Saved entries
⁂

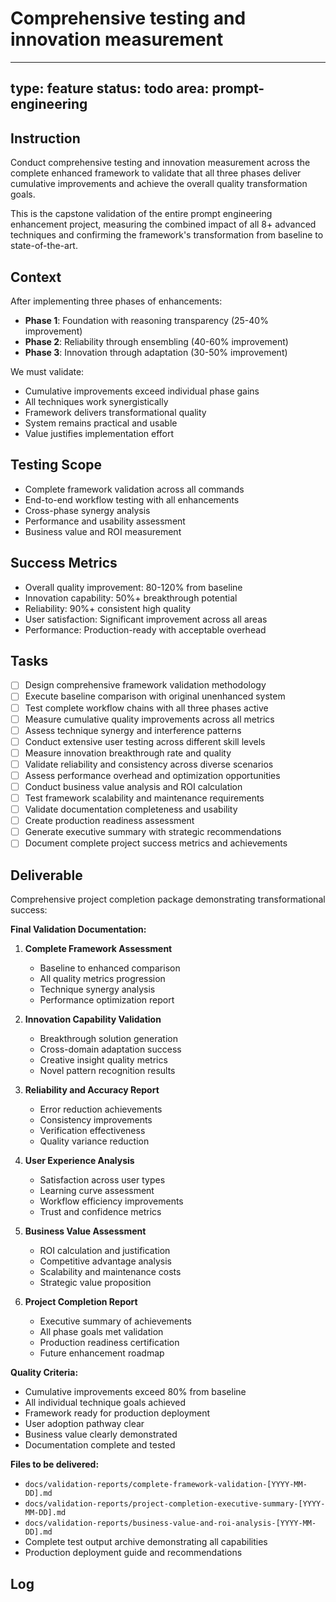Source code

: # Comprehensive testing and innovation measurement

---
type: feature
status: todo
area: prompt-engineering
---


## Instruction
Conduct comprehensive testing and innovation measurement across the complete enhanced framework to validate that all three phases deliver cumulative improvements and achieve the overall quality transformation goals.

This is the capstone validation of the entire prompt engineering enhancement project, measuring the combined impact of all 8+ advanced techniques and confirming the framework's transformation from baseline to state-of-the-art.

## Context
After implementing three phases of enhancements:
- **Phase 1**: Foundation with reasoning transparency (25-40% improvement)
- **Phase 2**: Reliability through ensembling (40-60% improvement)
- **Phase 3**: Innovation through adaptation (30-50% improvement)

We must validate:
- Cumulative improvements exceed individual phase gains
- All techniques work synergistically
- Framework delivers transformational quality
- System remains practical and usable
- Value justifies implementation effort

## Testing Scope
- Complete framework validation across all commands
- End-to-end workflow testing with all enhancements
- Cross-phase synergy analysis
- Performance and usability assessment
- Business value and ROI measurement

## Success Metrics
- Overall quality improvement: 80-120% from baseline
- Innovation capability: 50%+ breakthrough potential
- Reliability: 90%+ consistent high quality
- User satisfaction: Significant improvement across all areas
- Performance: Production-ready with acceptable overhead

## Tasks
- [ ] Design comprehensive framework validation methodology
- [ ] Execute baseline comparison with original unenhanced system
- [ ] Test complete workflow chains with all three phases active
- [ ] Measure cumulative quality improvements across all metrics
- [ ] Assess technique synergy and interference patterns
- [ ] Conduct extensive user testing across different skill levels
- [ ] Measure innovation breakthrough rate and quality
- [ ] Validate reliability and consistency across diverse scenarios
- [ ] Assess performance overhead and optimization opportunities
- [ ] Conduct business value analysis and ROI calculation
- [ ] Test framework scalability and maintenance requirements
- [ ] Validate documentation completeness and usability
- [ ] Create production readiness assessment
- [ ] Generate executive summary with strategic recommendations
- [ ] Document complete project success metrics and achievements

## Deliverable
Comprehensive project completion package demonstrating transformational success:

**Final Validation Documentation:**
1. **Complete Framework Assessment**
   - Baseline to enhanced comparison
   - All quality metrics progression
   - Technique synergy analysis
   - Performance optimization report

2. **Innovation Capability Validation**
   - Breakthrough solution generation
   - Cross-domain adaptation success
   - Creative insight quality metrics
   - Novel pattern recognition results

3. **Reliability and Accuracy Report**
   - Error reduction achievements
   - Consistency improvements
   - Verification effectiveness
   - Quality variance reduction

4. **User Experience Analysis**
   - Satisfaction across user types
   - Learning curve assessment
   - Workflow efficiency improvements
   - Trust and confidence metrics

5. **Business Value Assessment**
   - ROI calculation and justification
   - Competitive advantage analysis
   - Scalability and maintenance costs
   - Strategic value proposition

6. **Project Completion Report**
   - Executive summary of achievements
   - All phase goals met validation
   - Production readiness certification
   - Future enhancement roadmap

**Quality Criteria:**
- Cumulative improvements exceed 80% from baseline
- All individual technique goals achieved
- Framework ready for production deployment
- User adoption pathway clear
- Business value clearly demonstrated
- Documentation complete and tested

**Files to be delivered:**
- `docs/validation-reports/complete-framework-validation-[YYYY-MM-DD].md`
- `docs/validation-reports/project-completion-executive-summary-[YYYY-MM-DD].md`
- `docs/validation-reports/business-value-and-roi-analysis-[YYYY-MM-DD].md`
- Complete test output archive demonstrating all capabilities
- Production deployment guide and recommendations

## Log
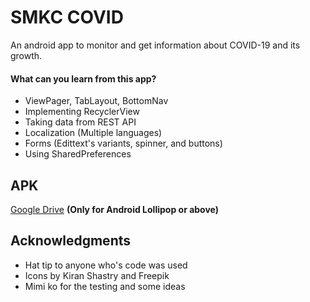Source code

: # SMKC COVID
An android app to monitor and get information about COVID-19 and its growth.

#### What can you learn from this app?
  * ViewPager, TabLayout, BottomNav
  * Implementing RecyclerView
  * Taking data from REST API
  * Localization (Multiple languages)
  * Forms (Edittext's variants, spinner, and buttons)
  * Using SharedPreferences

## APK

[Google Drive](https://drive.google.com/file/d/1xxbVPXqttWq0aniynJ8Mk7fMoyYgxGOA/view?usp=sharing) **(Only for Android Lollipop or above)**

## Acknowledgments
* Hat tip to anyone who's code was used
* Icons by Kiran Shastry and Freepik
* Mimi ko for the testing and some ideas
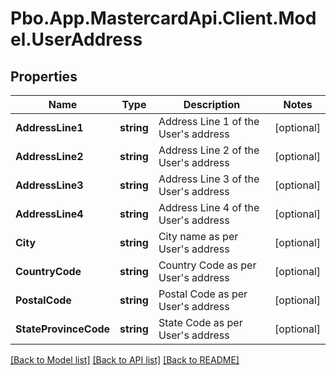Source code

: # Pbo.App.MastercardApi.Client.Model.UserAddress
## Properties

Name | Type | Description | Notes
------------ | ------------- | ------------- | -------------
**AddressLine1** | **string** | Address Line 1 of the User&#39;s address | [optional] 
**AddressLine2** | **string** | Address Line 2 of the User&#39;s address | [optional] 
**AddressLine3** | **string** | Address Line 3 of the User&#39;s address | [optional] 
**AddressLine4** | **string** | Address Line 4 of the User&#39;s address | [optional] 
**City** | **string** | City name as per User&#39;s address | [optional] 
**CountryCode** | **string** | Country Code as per User&#39;s address | [optional] 
**PostalCode** | **string** | Postal Code as per User&#39;s address | [optional] 
**StateProvinceCode** | **string** | State Code as per User&#39;s address | [optional] 

[[Back to Model list]](../README.md#documentation-for-models) [[Back to API list]](../README.md#documentation-for-api-endpoints) [[Back to README]](../README.md)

⁂

**WORK REQUEST:**
Above are some records; quote exactly and only the lines that begin at the line containing "- Cumulative improvements exceed 80%" and stop after the line containing "2 of the User&#39;s address | [optional]", leaving out the pictures.

**OUTPUT FOR THIS TASK:**
- Cumulative improvements exceed 80% from baseline
- All individual technique goals achieved
- Framework ready for production deployment
- User adoption pathway clear
- Business value clearly demonstrated
- Documentation complete and tested

**Files to be delivered:**
- `docs/validation-reports/complete-framework-validation-[YYYY-MM-DD].md`
- `docs/validation-reports/project-completion-executive-summary-[YYYY-MM-DD].md`
- `docs/validation-reports/business-value-and-roi-analysis-[YYYY-MM-DD].md`
- Complete test output archive demonstrating all capabilities
- Production deployment guide and recommendations

## Log
Source code

: # SMKC COVID
An android app to monitor and get information about COVID-19 and its growth.

#### What can you learn from this app?
  * ViewPager, TabLayout, BottomNav
  * Implementing RecyclerView
  * Taking data from REST API
  * Localization (Multiple languages)
  * Forms (Edittext's variants, spinner, and buttons)
  * Using SharedPreferences

## APK

[Google Drive](https://drive.google.com/file/d/1xxbVPXqttWq0aniynJ8Mk7fMoyYgxGOA/view?usp=sharing) **(Only for Android Lollipop or above)**

## Acknowledgments
* Hat tip to anyone who's code was used
* Icons by Kiran Shastry and Freepik
* Mimi ko for the testing and some ideas
Source code

: # Pbo.App.MastercardApi.Client.Model.UserAddress
## Properties

Name | Type | Description | Notes
------------ | ------------- | ------------- | -------------
**AddressLine1** | **string** | Address Line 1 of the User&#39;s address | [optional] 
**AddressLine2** | **string** | Address Line 2 of the User&#39;s address | [optional] 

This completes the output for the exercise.